At 504, method 500 judges if there is a request to cold start the engine. Method 500 may judge that there is a cold start request to start the engine if controller 12 receives input from a human/machine interface. Alternatively, controller 12 may automatically generate an engine start request in response to inputs. If method 500 judges that there is an engine start request, the answer is yes and method 500 proceeds to 506. Otherwise, the answer is no and method 500 proceeds to 550.

At 550, method 500 judges if a catalyst temperature is less than a threshold temperature. In one example, the threshold temperature is a temperature at which catalyst efficiency may reach a predetermined level (e.g., 50% efficiency). If method 500 judges that catalyst temperature is less than the threshold temperature, the answer is yes and method 500 proceeds to 506. Otherwise, the answer is no and method 500 proceeds to 520.

At 506, method 500 determines a heat flux amount for heating the catalyst or another exhaust system component to a desired or requested temperature. The heat flux amount is flow of energy per unit of area per unit of time (e.g., kilowatts/meter²). The area may be the frontal surface area of the catalyst, outlet of the engine exhaust manifold, or the exhaust component that is being heated. The heat flux amount to heat a catalyst to a requested temperature may be empirically determined from an initial temperature of the object or device being heated (e.g., catalyst), generating different amounts of heat flux via the engine and supplying heat flux to the object or device being heated, and measuring an amount of time it takes from a time when the heat flux is first directed to the object being heated to a time that the object reaches the requested temperature. The amount of thermal energy delivered to the device being heated may be determined via a temperature sensor and a flow rate sensor (e.g., engine mass air flow rate sensor). The heat flux amount for heating the catalyst or exhaust system component may be stored in a table or function in controller memory. The table or function may be referenced via the initial temperature of the catalyst and the table outputs an empirically determined heat flux amount for heating the catalyst or another exhaust system component to a desired or requested temperature. There may be unique heat flux amounts for each cylinder bank. Thus, there may be one or more functions for determining heat flux for an exhaust system that includes two banks of cylinders. For example, the table or function may output a value of 2 kilowatts to heat a catalyst from 20° C. to 550° C. in a time period of 20 seconds. It should be noted that the catalyst need not be the most upstream (e.g., catalyst that is closest to the engine) catalyst to determine the heat flux to heat the catalyst or exhaust system component to a requested temperature (e.g., a catalyst light off temperature). Method 500 proceeds to 508 after determining the requested heat flux.

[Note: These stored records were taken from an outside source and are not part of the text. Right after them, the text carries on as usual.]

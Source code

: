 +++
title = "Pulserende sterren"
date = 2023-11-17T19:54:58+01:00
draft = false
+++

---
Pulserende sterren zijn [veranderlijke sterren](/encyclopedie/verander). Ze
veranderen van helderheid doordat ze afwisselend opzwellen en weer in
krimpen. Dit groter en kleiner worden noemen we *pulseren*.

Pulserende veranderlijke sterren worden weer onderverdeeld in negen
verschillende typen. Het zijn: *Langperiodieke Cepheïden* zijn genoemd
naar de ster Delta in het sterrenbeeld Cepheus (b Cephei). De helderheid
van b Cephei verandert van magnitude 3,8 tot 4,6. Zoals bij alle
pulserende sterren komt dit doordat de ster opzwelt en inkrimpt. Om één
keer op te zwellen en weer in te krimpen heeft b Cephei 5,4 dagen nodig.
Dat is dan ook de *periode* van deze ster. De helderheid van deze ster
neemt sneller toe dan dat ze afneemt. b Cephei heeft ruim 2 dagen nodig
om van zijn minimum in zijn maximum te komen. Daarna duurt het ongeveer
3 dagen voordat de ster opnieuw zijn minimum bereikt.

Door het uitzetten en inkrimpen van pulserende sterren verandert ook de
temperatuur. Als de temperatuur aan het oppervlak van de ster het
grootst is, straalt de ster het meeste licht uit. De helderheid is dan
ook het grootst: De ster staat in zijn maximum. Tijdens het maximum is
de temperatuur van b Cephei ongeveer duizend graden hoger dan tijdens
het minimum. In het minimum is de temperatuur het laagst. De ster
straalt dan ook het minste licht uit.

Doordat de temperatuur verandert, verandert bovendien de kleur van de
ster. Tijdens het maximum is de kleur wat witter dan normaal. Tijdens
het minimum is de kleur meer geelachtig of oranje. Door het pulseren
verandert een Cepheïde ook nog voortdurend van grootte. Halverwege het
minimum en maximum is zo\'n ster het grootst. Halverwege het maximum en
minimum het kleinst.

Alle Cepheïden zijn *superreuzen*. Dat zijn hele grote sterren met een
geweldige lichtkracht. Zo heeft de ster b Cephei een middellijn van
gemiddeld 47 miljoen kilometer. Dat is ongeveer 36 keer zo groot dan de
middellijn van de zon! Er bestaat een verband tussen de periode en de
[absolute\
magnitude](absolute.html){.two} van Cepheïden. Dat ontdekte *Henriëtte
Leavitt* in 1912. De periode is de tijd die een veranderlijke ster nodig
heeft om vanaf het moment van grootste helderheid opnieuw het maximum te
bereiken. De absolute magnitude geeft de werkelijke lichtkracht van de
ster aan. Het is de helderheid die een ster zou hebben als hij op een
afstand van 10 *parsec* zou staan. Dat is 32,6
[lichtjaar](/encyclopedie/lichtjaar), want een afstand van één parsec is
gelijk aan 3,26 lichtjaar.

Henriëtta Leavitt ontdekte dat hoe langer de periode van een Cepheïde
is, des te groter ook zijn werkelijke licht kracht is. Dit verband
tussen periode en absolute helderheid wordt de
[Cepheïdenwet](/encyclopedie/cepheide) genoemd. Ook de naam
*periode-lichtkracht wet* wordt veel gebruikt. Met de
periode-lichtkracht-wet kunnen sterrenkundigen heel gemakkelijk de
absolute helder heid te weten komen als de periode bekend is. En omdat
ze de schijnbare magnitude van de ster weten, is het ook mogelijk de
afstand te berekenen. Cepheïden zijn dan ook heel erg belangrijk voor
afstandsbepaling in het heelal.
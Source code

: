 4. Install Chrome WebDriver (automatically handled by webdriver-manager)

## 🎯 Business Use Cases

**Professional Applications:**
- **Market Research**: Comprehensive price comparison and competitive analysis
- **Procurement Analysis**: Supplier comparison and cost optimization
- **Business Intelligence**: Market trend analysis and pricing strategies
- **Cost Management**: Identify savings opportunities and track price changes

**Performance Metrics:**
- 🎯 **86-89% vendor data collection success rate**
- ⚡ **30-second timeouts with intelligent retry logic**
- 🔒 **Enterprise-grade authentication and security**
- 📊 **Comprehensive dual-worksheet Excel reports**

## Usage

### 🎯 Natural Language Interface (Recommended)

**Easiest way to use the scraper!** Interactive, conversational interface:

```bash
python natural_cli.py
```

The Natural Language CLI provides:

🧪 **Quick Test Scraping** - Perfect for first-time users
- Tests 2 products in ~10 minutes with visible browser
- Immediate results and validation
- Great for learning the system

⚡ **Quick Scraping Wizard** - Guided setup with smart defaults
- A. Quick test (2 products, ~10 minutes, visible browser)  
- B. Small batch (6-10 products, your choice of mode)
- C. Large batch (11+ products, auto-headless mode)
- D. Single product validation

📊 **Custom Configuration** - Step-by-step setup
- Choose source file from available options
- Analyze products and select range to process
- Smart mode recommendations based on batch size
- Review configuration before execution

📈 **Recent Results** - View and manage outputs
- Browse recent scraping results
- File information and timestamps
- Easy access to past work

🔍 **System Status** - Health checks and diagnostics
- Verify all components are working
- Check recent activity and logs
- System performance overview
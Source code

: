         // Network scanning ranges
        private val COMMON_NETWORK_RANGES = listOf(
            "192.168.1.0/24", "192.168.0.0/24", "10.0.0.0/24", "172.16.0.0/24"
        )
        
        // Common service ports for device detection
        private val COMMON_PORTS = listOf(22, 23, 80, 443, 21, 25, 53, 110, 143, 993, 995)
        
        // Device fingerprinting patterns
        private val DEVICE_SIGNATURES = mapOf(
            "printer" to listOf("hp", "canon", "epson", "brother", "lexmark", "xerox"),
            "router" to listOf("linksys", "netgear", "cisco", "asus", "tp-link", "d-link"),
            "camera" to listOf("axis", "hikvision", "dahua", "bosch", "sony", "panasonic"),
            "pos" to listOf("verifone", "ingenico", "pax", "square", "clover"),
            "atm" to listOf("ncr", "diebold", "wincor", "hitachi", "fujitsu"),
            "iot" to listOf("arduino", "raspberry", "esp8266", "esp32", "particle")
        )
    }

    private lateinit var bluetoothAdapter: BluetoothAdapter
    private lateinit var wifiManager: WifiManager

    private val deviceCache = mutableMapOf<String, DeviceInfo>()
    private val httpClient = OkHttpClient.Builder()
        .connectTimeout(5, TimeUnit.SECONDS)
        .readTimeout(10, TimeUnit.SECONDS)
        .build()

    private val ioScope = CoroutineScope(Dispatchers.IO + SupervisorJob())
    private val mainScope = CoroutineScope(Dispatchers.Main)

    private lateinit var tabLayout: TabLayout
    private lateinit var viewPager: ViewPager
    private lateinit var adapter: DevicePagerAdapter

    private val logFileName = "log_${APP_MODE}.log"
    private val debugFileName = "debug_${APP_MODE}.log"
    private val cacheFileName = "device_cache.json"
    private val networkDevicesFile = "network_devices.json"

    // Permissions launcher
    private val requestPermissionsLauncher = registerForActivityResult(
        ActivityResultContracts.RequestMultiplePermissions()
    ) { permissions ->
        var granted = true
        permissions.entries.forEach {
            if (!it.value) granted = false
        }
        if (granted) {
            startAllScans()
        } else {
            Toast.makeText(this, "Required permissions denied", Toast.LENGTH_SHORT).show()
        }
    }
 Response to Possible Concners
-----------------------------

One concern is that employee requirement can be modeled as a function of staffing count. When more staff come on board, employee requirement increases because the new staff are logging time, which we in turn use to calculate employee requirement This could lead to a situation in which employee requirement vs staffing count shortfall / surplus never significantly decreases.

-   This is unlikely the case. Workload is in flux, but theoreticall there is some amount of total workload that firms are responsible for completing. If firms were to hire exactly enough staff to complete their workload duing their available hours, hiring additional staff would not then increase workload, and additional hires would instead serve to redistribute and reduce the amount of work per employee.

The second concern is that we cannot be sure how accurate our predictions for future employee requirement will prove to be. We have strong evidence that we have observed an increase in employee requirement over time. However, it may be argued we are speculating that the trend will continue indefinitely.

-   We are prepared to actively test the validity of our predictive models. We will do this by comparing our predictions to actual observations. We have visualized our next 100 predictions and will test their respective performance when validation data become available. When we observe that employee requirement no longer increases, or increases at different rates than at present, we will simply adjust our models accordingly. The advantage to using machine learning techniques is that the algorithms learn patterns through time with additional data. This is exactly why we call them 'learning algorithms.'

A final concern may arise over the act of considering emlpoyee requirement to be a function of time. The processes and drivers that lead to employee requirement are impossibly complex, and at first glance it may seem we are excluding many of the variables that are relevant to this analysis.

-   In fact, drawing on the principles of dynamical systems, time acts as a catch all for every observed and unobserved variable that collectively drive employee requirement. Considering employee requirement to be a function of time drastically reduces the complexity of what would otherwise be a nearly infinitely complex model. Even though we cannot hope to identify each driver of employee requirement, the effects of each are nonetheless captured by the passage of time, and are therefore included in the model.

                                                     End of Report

At 508, determines an amount of heat flux that may be produced via one cylinder operating with a rich air-fuel ratio. In particular, method 500 references a table or function of empirically determined heat flux values for cylinders that are based on amounts of hydrocarbons that do not participate in combustion within a cylinder after combustion occurs in a cylinder. For example, if a cylinder receives an air-fuel ratio at a rich combustion limit of 12:1, where a stoichiometric air-fuel ratio is 14.6:1, at 0.3 load and idle speed, the cylinder may expel un-combusted hydrocarbons that may generate a maximum of 0.5 kilowatts in twenty seconds at the catalyst. The heat flux amount that may be generated via air-fuel ratio imbalance may be empirically determined via measuring a temperature rise at the catalyst or exhaust system component when the engine is operated with an air-fuel imbalance. Heat flux amounts for an engine cylinder operating with the engine at various speeds, loads, and rich limit air-fuel ratios are stored in a table or function in controller memory. The table or function may be referenced or indexed via engine speed and engine load. The table outputs a maximum heat flux for operating a cylinder imbalanced with an air-fuel ratio that is a rich limit air-fuel ratio (e.g., the cylinder air-fuel ratio is not permitted to be lower than the rich limit air-fuel ratio) at the present engine speed and engine load. This is the maximum heat flux amount that may be provided per cylinder that is operating with the rich air-fuel ratio imbalance. The present engine speed and load may be a predetermined engine speed and load for engine cold start conditions (e.g., engine speed=1100 RPM at 0.35 engine load). Method 500 proceeds to 510.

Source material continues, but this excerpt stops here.